I love this verse. Other versions, such as the NIV, say “boundary lines.” When I hear this verse, I don’t think “the rules that trap me from doing what I want.” I hear, “the boundaries that are there protecting me from harm.”
There are dozens of boundaries that Bret and I have establish and have acknowledged that God has placed in our lives. Here are a few that have helped me.
Other men – I am careful to not have private conversations with other men online or in person. I do not initiate them unless I must. I will include the guy’s wife, if I can. Even though I have no desire for anything other than friendship, I draw this line. A little conversation here, a little conversation there….and before I know it, if I’m not careful, a guy who is “just a friend” is becoming a confidant. If a guy messages me, I tell Bret about it. If necessary, I wait to respond to the guy until I can talk to Bret about what to say. You may think, oh, wow, that’s pretty extreme…but my marriage is the second most important thing in my life. I will defend its honor, purity and trust with every ounce of my being. A guy who is put off by my delayed response or even my cold manner is a small price to pay for my marriage. Having this boundary and being honest with Bret about who I talk to and about what has given us a high level of trust.
Phone notifications – I have turned off almost all of the notifications on my phone. I receive phone calls/voicemails, text messages, calendar notifications and my gmail (and this is only because of one of my jobs). There are no Facebook notifications or Twitter notifications or email notifications (my photography email in particular). I’ve read a lot about compartmentalizing my time…so I shut off that “need to be connected” and remind myself that there is nothing so major that can happen that it won’t wait until I check my email or Facebook….if it is, I’ll receive a call or a text. This has allowed me to truly enjoy my free time.
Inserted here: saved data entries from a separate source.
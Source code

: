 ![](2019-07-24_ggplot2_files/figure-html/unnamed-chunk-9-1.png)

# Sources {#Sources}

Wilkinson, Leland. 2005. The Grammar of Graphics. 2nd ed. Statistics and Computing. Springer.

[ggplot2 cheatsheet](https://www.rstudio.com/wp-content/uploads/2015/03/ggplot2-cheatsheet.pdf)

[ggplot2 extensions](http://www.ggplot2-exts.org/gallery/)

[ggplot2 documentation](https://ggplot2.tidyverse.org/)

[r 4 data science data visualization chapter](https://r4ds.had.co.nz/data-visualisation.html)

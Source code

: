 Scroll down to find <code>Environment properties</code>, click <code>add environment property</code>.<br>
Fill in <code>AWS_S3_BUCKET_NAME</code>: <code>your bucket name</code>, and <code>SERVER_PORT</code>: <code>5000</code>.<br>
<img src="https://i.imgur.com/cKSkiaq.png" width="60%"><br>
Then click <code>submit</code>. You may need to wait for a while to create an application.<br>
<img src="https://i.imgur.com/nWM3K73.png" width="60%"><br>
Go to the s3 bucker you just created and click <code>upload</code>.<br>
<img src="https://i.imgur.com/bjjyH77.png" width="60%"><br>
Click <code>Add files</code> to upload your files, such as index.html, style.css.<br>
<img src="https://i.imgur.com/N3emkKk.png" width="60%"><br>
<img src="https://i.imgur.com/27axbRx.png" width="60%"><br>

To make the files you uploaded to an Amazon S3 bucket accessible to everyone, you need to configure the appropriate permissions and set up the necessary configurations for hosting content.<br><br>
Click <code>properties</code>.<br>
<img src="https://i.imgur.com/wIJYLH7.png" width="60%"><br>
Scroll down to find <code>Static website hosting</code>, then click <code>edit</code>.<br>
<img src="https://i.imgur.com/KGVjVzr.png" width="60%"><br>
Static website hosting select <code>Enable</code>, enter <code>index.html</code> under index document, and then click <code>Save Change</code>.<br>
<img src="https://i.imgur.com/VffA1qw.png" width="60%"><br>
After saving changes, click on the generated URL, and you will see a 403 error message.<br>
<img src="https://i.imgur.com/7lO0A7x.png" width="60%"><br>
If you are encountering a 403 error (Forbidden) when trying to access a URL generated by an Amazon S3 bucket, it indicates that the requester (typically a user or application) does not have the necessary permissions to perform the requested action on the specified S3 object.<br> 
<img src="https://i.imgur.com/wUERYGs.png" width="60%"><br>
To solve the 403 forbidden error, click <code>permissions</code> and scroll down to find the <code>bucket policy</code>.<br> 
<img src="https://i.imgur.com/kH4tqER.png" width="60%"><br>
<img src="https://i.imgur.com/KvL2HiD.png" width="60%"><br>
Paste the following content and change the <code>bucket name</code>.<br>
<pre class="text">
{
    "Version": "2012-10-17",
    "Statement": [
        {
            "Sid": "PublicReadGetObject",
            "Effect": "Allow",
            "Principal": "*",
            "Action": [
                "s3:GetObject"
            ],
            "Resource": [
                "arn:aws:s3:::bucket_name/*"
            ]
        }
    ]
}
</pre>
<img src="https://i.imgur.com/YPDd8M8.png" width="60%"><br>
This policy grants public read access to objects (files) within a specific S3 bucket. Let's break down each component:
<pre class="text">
I work when I’m “at work” and I enjoy myself when it’s time off.
Weekends – Since Bret started teaching, I have become fiercely against busy weekends. We may have a few commitments on one day, but I try to keep the other day clear. We don’t do much work on the weekends and I feel zero guilt about that. Again, if it’s that important, I’ll get a call or a text. It is incredibly energizing going into my week after a truly restful weekend. (I mean, look at how long this blog post is!)
Listening to sermons – I’ve been listening to sermons online for a while now, but I’m really trying to make them the very first thing I do. I am merely human, so I HAVE to have my cup of coffee before I can do anything worthwhile…even being happy towards my spouse. I’ve gotten great sleep on the floor…but I’ve found that those first few minutes coming from the dream world to the real world are a little harsher than they used to be. Thankfully, Bret is learning this quickly and just this morning, kept calling to me to get up and had a cup of coffee all ready to go. Within just a few minutes, I was all smiles and started my first sermon. It is such a great way to start the day. While I listen, I put together puzzles and can feel my brain loosening up and I am energized. It’s a happy thing to know my greatest need (being reminded of the gospel) is met at the beginning of my day.
Saying no – I have a pretty good idea of all of my boundaries, listed and not listed. I know what will help me stay in those boundaries and what will be unwise to do. The best thing I’ve learned in keeping in my boundaries is to say no. Those two letters hold a lot of power. The power to keep my mind pure, my heart loving Christ, my time to be used for growth and not destruction and a whole host of other things. If you want to see a big change in your life, start to say no.
What about you? How have boundaries helped you?